» **Dataset records**:

####################

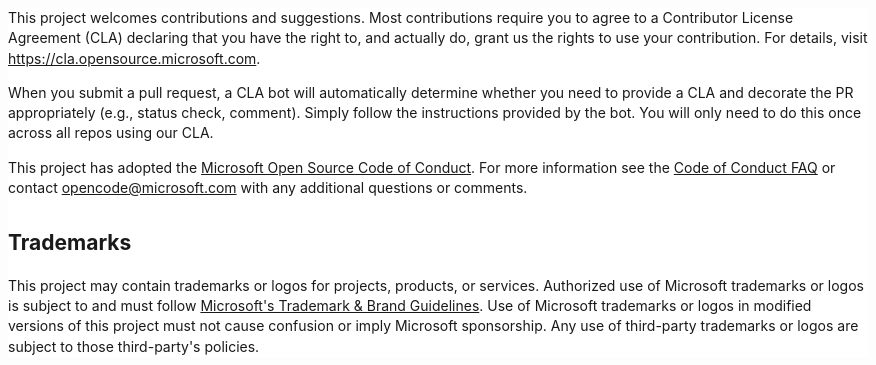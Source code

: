 This project welcomes contributions and suggestions.  Most contributions require you to agree to a
Contributor License Agreement (CLA) declaring that you have the right to, and actually do, grant us
the rights to use your contribution. For details, visit https://cla.opensource.microsoft.com.

When you submit a pull request, a CLA bot will automatically determine whether you need to provide
a CLA and decorate the PR appropriately (e.g., status check, comment). Simply follow the instructions
provided by the bot. You will only need to do this once across all repos using our CLA.

This project has adopted the [Microsoft Open Source Code of Conduct](https://opensource.microsoft.com/codeofconduct/).
For more information see the [Code of Conduct FAQ](https://opensource.microsoft.com/codeofconduct/faq/) or
contact [opencode@microsoft.com](mailto:opencode@microsoft.com) with any additional questions or comments.

## Trademarks

This project may contain trademarks or logos for projects, products, or services. Authorized use of Microsoft 
trademarks or logos is subject to and must follow 
[Microsoft's Trademark & Brand Guidelines](https://www.microsoft.com/en-us/legal/intellectualproperty/trademarks/usage/general).
Use of Microsoft trademarks or logos in modified versions of this project must not cause confusion or imply Microsoft sponsorship.
Any use of third-party trademarks or logos are subject to those third-party's policies.

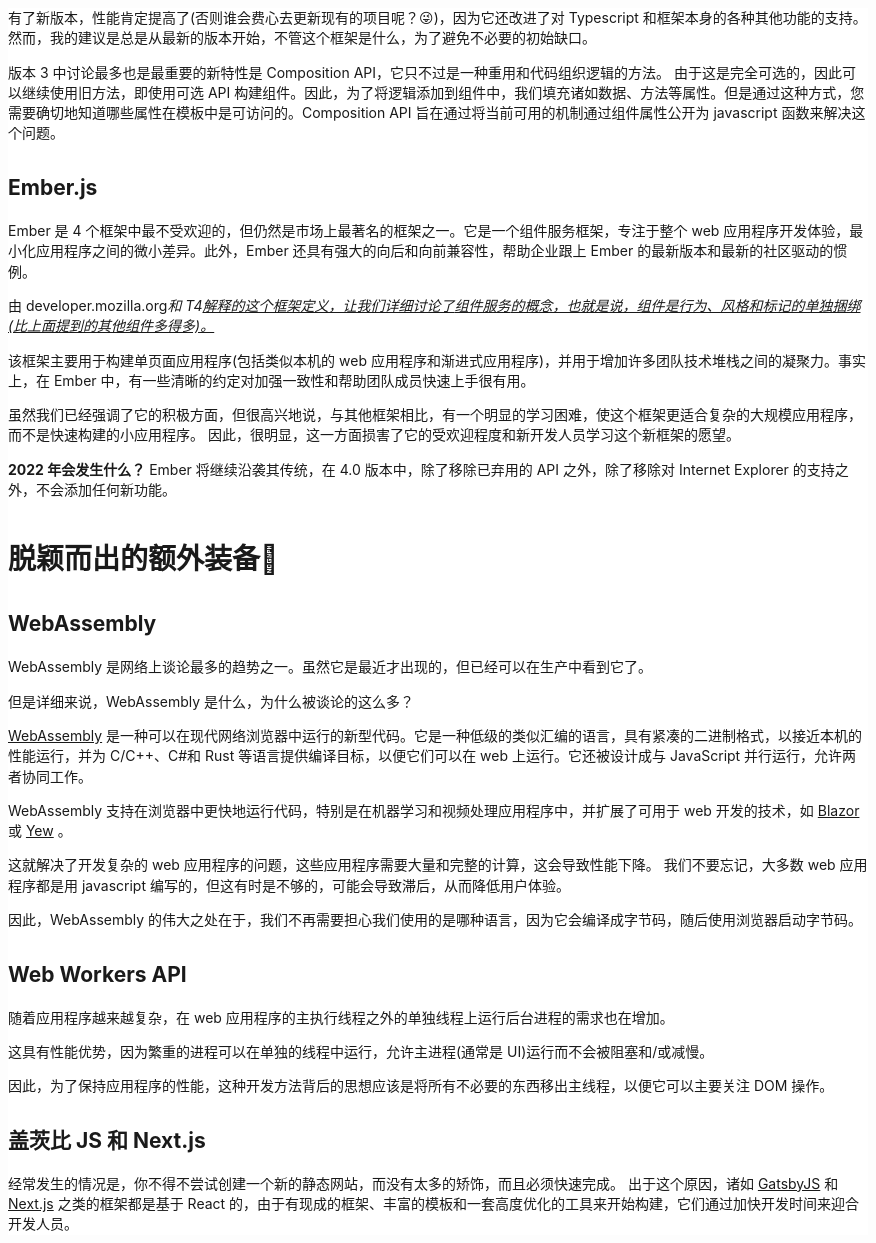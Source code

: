 有了新版本，性能肯定提高了(否则谁会费心去更新现有的项目呢？😜)，因为它还改进了对 Typescript 和框架本身的各种其他功能的支持。然而，我的建议是总是从最新的版本开始，不管这个框架是什么，为了避免不必要的初始缺口。

版本 3 中讨论最多也是最重要的新特性是 Composition API，它只不过是一种重用和代码组织逻辑的方法。
由于这是完全可选的，因此可以继续使用旧方法，即使用可选 API 构建组件。因此，为了将逻辑添加到组件中，我们填充诸如数据、方法等属性。但是通过这种方式，您需要确切地知道哪些属性在模板中是可访问的。Composition API 旨在通过将当前可用的机制通过组件属性公开为 javascript 函数来解决这个问题。

## **Ember.js**

Ember 是 4 个框架中最不受欢迎的，但仍然是市场上最著名的框架之一。它是一个组件服务框架，专注于整个 web 应用程序开发体验，最小化应用程序之间的微小差异。此外，Ember 还具有强大的向后和向前兼容性，帮助企业跟上 Ember 的最新版本和最新的社区驱动的惯例。

由 developer.mozilla.org*和 T4[解释的这个框架定义，让我们详细讨论了*组件服务*的概念，也就是说，组件是行为、风格和标记的单独捆绑(比上面提到的其他组件多得多)。](http://developer.mozilla.org)*

该框架主要用于构建单页面应用程序(包括类似本机的 web 应用程序和渐进式应用程序)，并用于增加许多团队技术堆栈之间的凝聚力。事实上，在 Ember 中，有一些清晰的约定对加强一致性和帮助团队成员快速上手很有用。

虽然我们已经强调了它的积极方面，但很高兴地说，与其他框架相比，有一个明显的学习困难，使这个框架更适合复杂的大规模应用程序，而不是快速构建的小应用程序。
因此，很明显，这一方面损害了它的受欢迎程度和新开发人员学习这个新框架的愿望。

**2022 年会发生什么？**
Ember 将继续沿袭其传统，在 4.0 版本中，除了移除已弃用的 API 之外，除了移除对 Internet Explorer 的支持之外，不会添加任何新功能。

# 脱颖而出的额外装备🎯

## **WebAssembly**

WebAssembly 是网络上谈论最多的趋势之一。虽然它是最近才出现的，但已经可以在生产中看到它了。

但是详细来说，WebAssembly 是什么，为什么被谈论的这么多？

[WebAssembly](https://developer.mozilla.org/en-US/docs/WebAssembly) 是一种可以在现代网络浏览器中运行的新型代码。它是一种低级的类似汇编的语言，具有紧凑的二进制格式，以接近本机的性能运行，并为 C/C++、C#和 Rust 等语言提供编译目标，以便它们可以在 web 上运行。它还被设计成与 JavaScript 并行运行，允许两者协同工作。

WebAssembly 支持在浏览器中更快地运行代码，特别是在机器学习和视频处理应用程序中，并扩展了可用于 web 开发的技术，如 [Blazor](https://blazor-university.com/overview/what-is-blazor/) 或 [Yew](https://github.com/yewstack/yew) 。

这就解决了开发复杂的 web 应用程序的问题，这些应用程序需要大量和完整的计算，这会导致性能下降。
我们不要忘记，大多数 web 应用程序都是用 javascript 编写的，但这有时是不够的，可能会导致滞后，从而降低用户体验。

因此，WebAssembly 的伟大之处在于，我们不再需要担心我们使用的是哪种语言，因为它会编译成字节码，随后使用浏览器启动字节码。

## **Web Workers API**

随着应用程序越来越复杂，在 web 应用程序的主执行线程之外的单独线程上运行后台进程的需求也在增加。

这具有性能优势，因为繁重的进程可以在单独的线程中运行，允许主进程(通常是 UI)运行而不会被阻塞和/或减慢。

因此，为了保持应用程序的性能，这种开发方法背后的思想应该是将所有不必要的东西移出主线程，以便它可以主要关注 DOM 操作。

## **盖茨比 JS 和 Next.js**

经常发生的情况是，你不得不尝试创建一个新的静态网站，而没有太多的矫饰，而且必须快速完成。
出于这个原因，诸如 [GatsbyJS](https://www.gatsbyjs.com/) 和 [Next.js](https://nextjs.org/) 之类的框架都是基于 React 的，由于有现成的框架、丰富的模板和一套高度优化的工具来开始构建，它们通过加快开发时间来迎合开发人员。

####################

» **The task**:
Reproduce exactly the entries from their first line through the line containing "[Microsoft's Trademark &", including both, and omit any pictures.

» **Answer to the problem**:
Source code

: This project welcomes contributions and suggestions.  Most contributions require you to agree to a
Contributor License Agreement (CLA) declaring that you have the right to, and actually do, grant us
the rights to use your contribution. For details, visit https://cla.opensource.microsoft.com.

When you submit a pull request, a CLA bot will automatically determine whether you need to provide
a CLA and decorate the PR appropriately (e.g., status check, comment). Simply follow the instructions
provided by the bot. You will only need to do this once across all repos using our CLA.

This project has adopted the [Microsoft Open Source Code of Conduct](https://opensource.microsoft.com/codeofconduct/).
For more information see the [Code of Conduct FAQ](https://opensource.microsoft.com/codeofconduct/faq/) or
contact [opencode@microsoft.com](mailto:opencode@microsoft.com) with any additional questions or comments.

## Trademarks

This project may contain trademarks or logos for projects, products, or services. Authorized use of Microsoft 
trademarks or logos is subject to and must follow 
[Microsoft's Trademark & Brand Guidelines](https://www.microsoft.com/en-us/legal/intellectualproperty/trademarks/usage/general).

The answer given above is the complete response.